CEFS’ Farming Systems Research Unit (FSRU) is one of seven research units at CEFS’ 2000-acre research facility in Goldsboro, NC. Situated on approximately 81 hectares (200+ acres) of pastures, woodlands, and permanent agricultural land, the unit houses a long-term, large-scale interdisciplinary study of five different systems: 1) Best Management Practices (BMP) in a Conventional Cash Cropping System; 2) an Integrated Crop-Animal System (ICA); 3) an Organic Cropping System; 4) a Plantation Forestry System; and 5) a Successional Ecosystem. The unit was designed to allow the nesting of short-term experiments within the context of the overall, long-term study.
Two such short-term experiments are currently being conducted at the FSRU. One is entitled Assessing The Greenhouse Gas Mitigation Potential Of Organic Systems In The Southeast. The long-term goal of the project is to understand the impact that organic systems in the Southeastern US can have on greenhouse gas emissions, and to educate stakeholders and students about how to maximize the mitigation potential of such systems.
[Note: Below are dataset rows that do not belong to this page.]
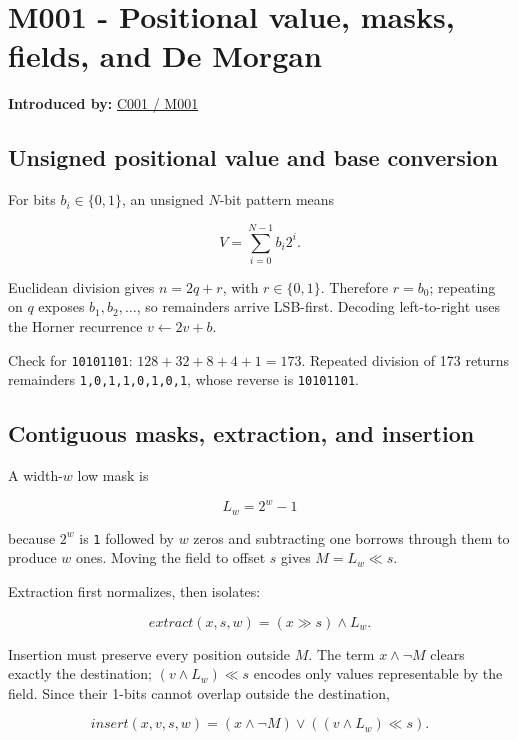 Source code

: \section{M001 - Positional value, masks, fields, and De Morgan}\label{01-foundations-i-ch011-m001---positional-value-masks-fields-and-de-morgan}

\textbf{Introduced by:} \hyperref[01-foundations-i-ch001-from-a-signal-to-an-interpretation]{C001 / M001}

\subsection{Unsigned positional value and base conversion}\label{01-foundations-i-ch011-unsigned-positional-value-and-base-conversion}

For bits \(b_i\in\{0,1\}\), an unsigned \(N\)-bit pattern means

\[
V=\sum_{i=0}^{N-1}b_i2^i.
\]

Euclidean division gives \(n=2q+r\), with \(r\in\{0,1\}\). Therefore \(r=b_0\); repeating on \(q\) exposes \(b_1,b_2,\ldots\), so remainders arrive LSB-first. Decoding left-to-right uses the Horner recurrence \(v\leftarrow2v+b\).

Check for \texttt{10101101}: \(128+32+8+4+1=173\). Repeated division of 173 returns remainders \texttt{1,0,1,1,0,1,0,1}, whose reverse is \texttt{10101101}.

\subsection{Contiguous masks, extraction, and insertion}\label{01-foundations-i-ch011-contiguous-masks-extraction-and-insertion}

A width-\(w\) low mask is

\[
L_w=2^w-1
\]

because \(2^w\) is \texttt{1} followed by \(w\) zeros and subtracting one borrows through them to produce \(w\) ones. Moving the field to offset \(s\) gives \(M=L_w\ll s\).

Extraction first normalizes, then isolates:

\[
extract(x,s,w)=(x\gg s)\land L_w.
\]

Insertion must preserve every position outside \(M\). The term \(x\land\neg M\) clears exactly the destination; \((v\land L_w)\ll s\) encodes only values representable by the field. Since their 1-bits cannot overlap outside the destination,

\[
insert(x,v,s,w)=(x\land\neg M)\lor((v\land L_w)\ll s).
\]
Research is being carried out in the FSRU to compare the long-term effects of different practices (ie organic clean-till, organic reduced-till, organic long rotation, conventional clean-till, conventional no-till, and conventional long rotation) across the unit’s systems. Greenhouse gases (including methane, carbon dioxide, and nitrous oxide) are produced in the soil and, depending on how that soil is managed, eventually released into the atmosphere. In fact, the United Nations Food and Agriculture Organization (FAO) estimates that agriculture contributes 14% of global greenhouse gas emissions.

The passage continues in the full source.